Would you copy the entries that follow exactly, leaving out every picture?

Start of INPUT FOR THIS TASK

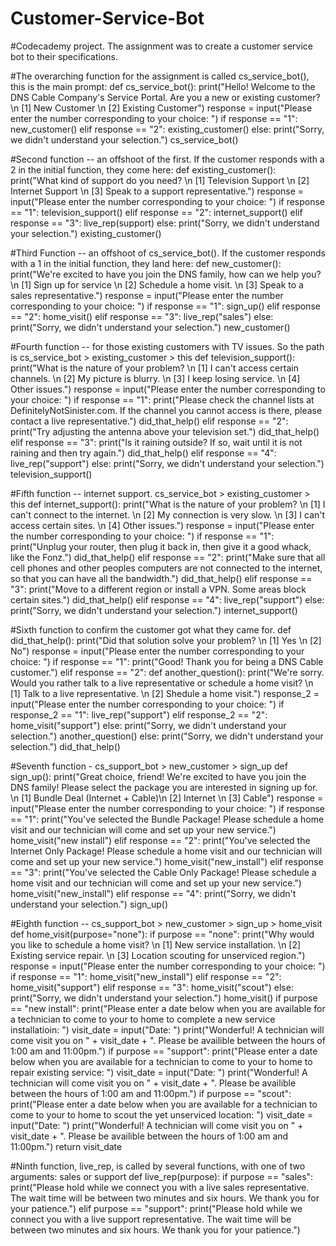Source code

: # Customer-Service-Bot

#Codecademy project. The assignment was to create a customer service bot to their specifications.

#The overarching function for the assignment is called cs_service_bot(), this is the main prompt:
def cs_service_bot():
    print("Hello! Welcome to the DNS Cable Company's Service Portal. Are you a new or existing customer? \n [1] New Customer \n [2] Existing Customer")
    response = input("Please enter the number corresponding to your choice: ")
    if response == "1":
        new_customer()
    elif response == "2":
        existing_customer()
    else:
        print("Sorry, we didn't understand your selection.")
        cs_service_bot()
        
#Second function -- an offshoot of the first. If the customer responds with a 2 in the initial function, they come here:
def existing_customer():
    print("What kind of support do you need? \n [1] Television Support \n [2] Internet Support \n [3] Speak to a support representative.")
    response = input("Please enter the number corresponding to your choice: ")
    if response == "1":
        television_support()
    elif response == "2":
        internet_support()
    elif response == "3":
        live_rep(support)
    else:
        print("Sorry, we didn't understand your selection.")
        existing_customer()

#Third Function -- an offshoot of cs_service_bot(). If the customer responds with a  1 in the initial function, they land here:
def new_customer():
    print("We're excited to have you join the DNS family, how can we help you? \n [1] Sign up for service \n [2] Schedule a home visit. \n [3] Speak to a sales representative.")
    response = input("Please enter the number corresponding to your choice: ")
    if response == "1":
        sign_up()
    elif response == "2":
        home_visit()
    elif response == "3":
        live_rep("sales")
    else:
        print("Sorry, we didn't understand your selection.")
        new_customer()
        
#Fourth function -- for those existing customers with TV issues. So the path is cs_service_bot > existing_customer > this
def television_support():
    print("What is the nature of your problem? \n [1] I can't access certain channels. \n [2] My picture is blurry. \n [3] I keep losing service. \n [4] Other issues.")
    response = input("Please enter the number corresponding to your choice: ")
    if response == "1":
        print("Please check the channel lists at DefinitelyNotSinister.com. If the channel you cannot access is there, please contact a live representative.")
        did_that_help()
    elif response == "2":
        print("Try adjusting the antenna above your television set.")
        did_that_help()
    elif response == "3":
        print("Is it raining outside? If so, wait until it is not raining and then try again.")
        did_that_help()
    elif response == "4": 
        live_rep("support")
    else:
        print("Sorry, we didn't understand your selection.")
        television_support()
        
#Fifth function -- internet support. cs_service_bot > existing_customer > this
def internet_support():
    print("What is the nature of your problem? \n [1] I can't connect to the internet. \n [2] My connection is very slow. \n [3] I can't access certain sites. \n [4] Other issues.")
    response = input("Please enter the number corresponding to your choice: ")
    if response == "1":
        print("Unplug your router, then plug it back in, then give it a good whack, like the Fonz.")
        did_that_help()
    elif response == "2":
        print("Make sure that all cell phones and other peoples computers are not connected to the internet, so that you can have all the bandwidth.")
        did_that_help()
    elif response == "3":
        print("Move to a different region or install a VPN. Some areas block certain sites.")
        did_that_help()
    elif response == "4": 
        live_rep("support")
    else:
        print("Sorry, we didn't understand your selection.")
        internet_support()
        
#Sixth function to confirm the customer got what they came for.
def did_that_help():
    print("Did that solution solve your problem? \n [1] Yes \n [2] No")
    response = input("Please enter the number corresponding to your choice: ")
    if response == "1":
        print("Good! Thank you for being a DNS Cable customer.")
    elif response == "2":
        def another_question():
            print("We're sorry. Would you rather talk to a live representative or schedule a home visit? \n [1] Talk to a live representative. \n [2] Shedule a home visit.")
            response_2 = input("Please enter the number corresponding to your choice: ")
            if response_2 == "1":
                live_rep("support")
            elif response_2 == "2":
                home_visit("support")
            else:
                print("Sorry, we didn't understand your selection.")
                another_question() 
    else:
        print("Sorry, we didn't understand your selection.")
        did_that_help()
        
#Seventh function - cs_support_bot > new_customer > sign_up
def sign_up():
    print("Great choice, friend! We're excited to have you join the DNS family! Please select the package you are interested in signing up for. \n [1] Bundle Deal (Internet + Cable)\n [2] Internet \n [3] Cable")
    response = input("Please enter the number corresponding to your choice: ")
    if response == "1":
        print("You've selected the Bundle Package! Please schedule a home visit and our technician will come and set up your new service.")
        home_visit("new install")
    elif response == "2":
        print("You've selected the Internet Only Package! Please schedule a home visit and our technician will come and set up your new service.")
        home_visit("new_install")
    elif response == "3":
        print("You've selected the Cable Only Package! Please schedule a home visit and our technician will come and set up your new service.")
        home_visit("new_install")
    elif response == "4":
        print("Sorry, we didn't understand your selection.")
        sign_up()
        
#Eighth function -- cs_support_bot > new_customer > sign_up > home_visit
def home_visit(purpose="none"): 
    if purpose == "none":
        print("Why would you like to schedule a home visit? \n [1] New service installation. \n [2] Existing service repair. \n [3] Location scouting for unserviced region.")
        response = input("Please enter the number corresponding to your choice: ")
        if response == "1":
            home_visit("new_install")
        elif response == "2":
            home_visit("support")
        elif response == "3":
            home_visit("scout")
        else: 
            print("Sorry, we didn't understand your selection.")
            home_visit()
    if purpose == "new install":
        print("Please enter a date below when you are available for a technician to come to your to home to complete a new service installatioin: ")
        visit_date = input("Date: ")
        print("Wonderful! A technician will come visit you on " + visit_date + ". Please be availible between the hours of 1:00 am and 11:00pm.")
    if purpose == "support":
        print("Please enter a date below when you are available for a technician to come to your to home to repair existing service: ")
        visit_date = input("Date: ")
        print("Wonderful! A technician will come visit you on " + visit_date + ". Please be availible between the hours of 1:00 am and 11:00pm.")
    if purpose == "scout":
        print("Please enter a date below when you are available for a technician to come to your to home to scout the yet unserviced location: ")
        visit_date = input("Date: ")
        print("Wonderful! A technician will come visit you on " + visit_date + ". Please be availible between the hours of 1:00 am and 11:00pm.")
        return visit_date

#Ninth function, live_rep, is called by several functions, with one of two arguments: sales or support
def live_rep(purpose):
    if purpose == "sales":
        print("Please hold while we connect you with a live sales representative. The wait time will be between two minutes and six hours. We thank you for your patience.")
    elif purpose == "support":
        print("Please hold while we connect you with a live support representative. The wait time will be between two minutes and six hours. We thank you for your patience.")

End of INPUT FOR THIS TASK

EXERCISE OUTPUT
Source code

: # Customer-Service-Bot

#Codecademy project. The assignment was to create a customer service bot to their specifications.

#The overarching function for the assignment is called cs_service_bot(), this is the main prompt:
def cs_service_bot():
    print("Hello! Welcome to the DNS Cable Company's Service Portal. Are you a new or existing customer? \n [1] New Customer \n [2] Existing Customer")
    response = input("Please enter the number corresponding to your choice: ")
    if response == "1":
        new_customer()
    elif response == "2":
        existing_customer()
    else:
        print("Sorry, we didn't understand your selection.")
        cs_service_bot()
        
#Second function -- an offshoot of the first. If the customer responds with a 2 in the initial function, they come here:
def existing_customer():
    print("What kind of support do you need? \n [1] Television Support \n [2] Internet Support \n [3] Speak to a support representative.")
    response = input("Please enter the number corresponding to your choice: ")
    if response == "1":
        television_support()
    elif response == "2":
        internet_support()
    elif response == "3":
        live_rep(support)
    else:
        print("Sorry, we didn't understand your selection.")
        existing_customer()

#Third Function -- an offshoot of cs_service_bot(). If the customer responds with a  1 in the initial function, they land here:
def new_customer():
    print("We're excited to have you join the DNS family, how can we help you? \n [1] Sign up for service \n [2] Schedule a home visit. \n [3] Speak to a sales representative.")
    response = input("Please enter the number corresponding to your choice: ")
    if response == "1":
        sign_up()
    elif response == "2":
        home_visit()
    elif response == "3":
        live_rep("sales")
    else:
        print("Sorry, we didn't understand your selection.")
        new_customer()
        
#Fourth function -- for those existing customers with TV issues. So the path is cs_service_bot > existing_customer > this
def television_support():
    print("What is the nature of your problem? \n [1] I can't access certain channels. \n [2] My picture is blurry. \n [3] I keep losing service. \n [4] Other issues.")
    response = input("Please enter the number corresponding to your choice: ")
    if response == "1":
        print("Please check the channel lists at DefinitelyNotSinister.com. If the channel you cannot access is there, please contact a live representative.")
        did_that_help()
    elif response == "2":
        print("Try adjusting the antenna above your television set.")
        did_that_help()
    elif response == "3":
        print("Is it raining outside? If so, wait until it is not raining and then try again.")
        did_that_help()
    elif response == "4": 
        live_rep("support")
    else:
        print("Sorry, we didn't understand your selection.")
        television_support()
        
#Fifth function -- internet support. cs_service_bot > existing_customer > this
def internet_support():
    print("What is the nature of your problem? \n [1] I can't connect to the internet. \n [2] My connection is very slow. \n [3] I can't access certain sites. \n [4] Other issues.")
    response = input("Please enter the number corresponding to your choice: ")
    if response == "1":
        print("Unplug your router, then plug it back in, then give it a good whack, like the Fonz.")
        did_that_help()
    elif response == "2":
        print("Make sure that all cell phones and other peoples computers are not connected to the internet, so that you can have all the bandwidth.")
        did_that_help()
    elif response == "3":
        print("Move to a different region or install a VPN. Some areas block certain sites.")
        did_that_help()
    elif response == "4": 
        live_rep("support")
    else:
        print("Sorry, we didn't understand your selection.")
        internet_support()
        
#Sixth function to confirm the customer got what they came for.
def did_that_help():
    print("Did that solution solve your problem? \n [1] Yes \n [2] No")
    response = input("Please enter the number corresponding to your choice: ")
    if response == "1":
        print("Good! Thank you for being a DNS Cable customer.")
    elif response == "2":
        def another_question():
            print("We're sorry. Would you rather talk to a live representative or schedule a home visit? \n [1] Talk to a live representative. \n [2] Shedule a home visit.")
            response_2 = input("Please enter the number corresponding to your choice: ")
            if response_2 == "1":
                live_rep("support")
            elif response_2 == "2":
                home_visit("support")
            else:
                print("Sorry, we didn't understand your selection.")
                another_question() 
    else:
        print("Sorry, we didn't understand your selection.")
        did_that_help()
        
#Seventh function - cs_support_bot > new_customer > sign_up
def sign_up():
    print("Great choice, friend! We're excited to have you join the DNS family! Please select the package you are interested in signing up for. \n [1] Bundle Deal (Internet + Cable)\n [2] Internet \n [3] Cable")
    response = input("Please enter the number corresponding to your choice: ")
    if response == "1":
        print("You've selected the Bundle Package! Please schedule a home visit and our technician will come and set up your new service.")
        home_visit("new install")
    elif response == "2":
        print("You've selected the Internet Only Package! Please schedule a home visit and our technician will come and set up your new service.")
        home_visit("new_install")
    elif response == "3":
        print("You've selected the Cable Only Package! Please schedule a home visit and our technician will come and set up your new service.")
        home_visit("new_install")
    elif response == "4":
        print("Sorry, we didn't understand your selection.")
        sign_up()
        
#Eighth function -- cs_support_bot > new_customer > sign_up > home_visit
def home_visit(purpose="none"): 
    if purpose == "none":
        print("Why would you like to schedule a home visit? \n [1] New service installation. \n [2] Existing service repair. \n [3] Location scouting for unserviced region.")
        response = input("Please enter the number corresponding to your choice: ")
        if response == "1":
            home_visit("new_install")
        elif response == "2":
            home_visit("support")
        elif response == "3":
            home_visit("scout")
        else: 
            print("Sorry, we didn't understand your selection.")
            home_visit()
    if purpose == "new install":
        print("Please enter a date below when you are available for a technician to come to your to home to complete a new service installatioin: ")
        visit_date = input("Date: ")
        print("Wonderful! A technician will come visit you on " + visit_date + ". Please be availible between the hours of 1:00 am and 11:00pm.")
    if purpose == "support":
        print("Please enter a date below when you are available for a technician to come to your to home to repair existing service: ")
        visit_date = input("Date: ")
        print("Wonderful! A technician will come visit you on " + visit_date + ". Please be availible between the hours of 1:00 am and 11:00pm.")
    if purpose == "scout":
        print("Please enter a date below when you are available for a technician to come to your to home to scout the yet unserviced location: ")
        visit_date = input("Date: ")
        print("Wonderful! A technician will come visit you on " + visit_date + ". Please be availible between the hours of 1:00 am and 11:00pm.")
        return visit_date

#Ninth function, live_rep, is called by several functions, with one of two arguments: sales or support
def live_rep(purpose):
    if purpose == "sales":
        print("Please hold while we connect you with a live sales representative. The wait time will be between two minutes and six hours. We thank you for your patience.")
    elif purpose == "support":
        print("Please hold while we connect you with a live support representative. The wait time will be between two minutes and six hours. We thank you for your patience.")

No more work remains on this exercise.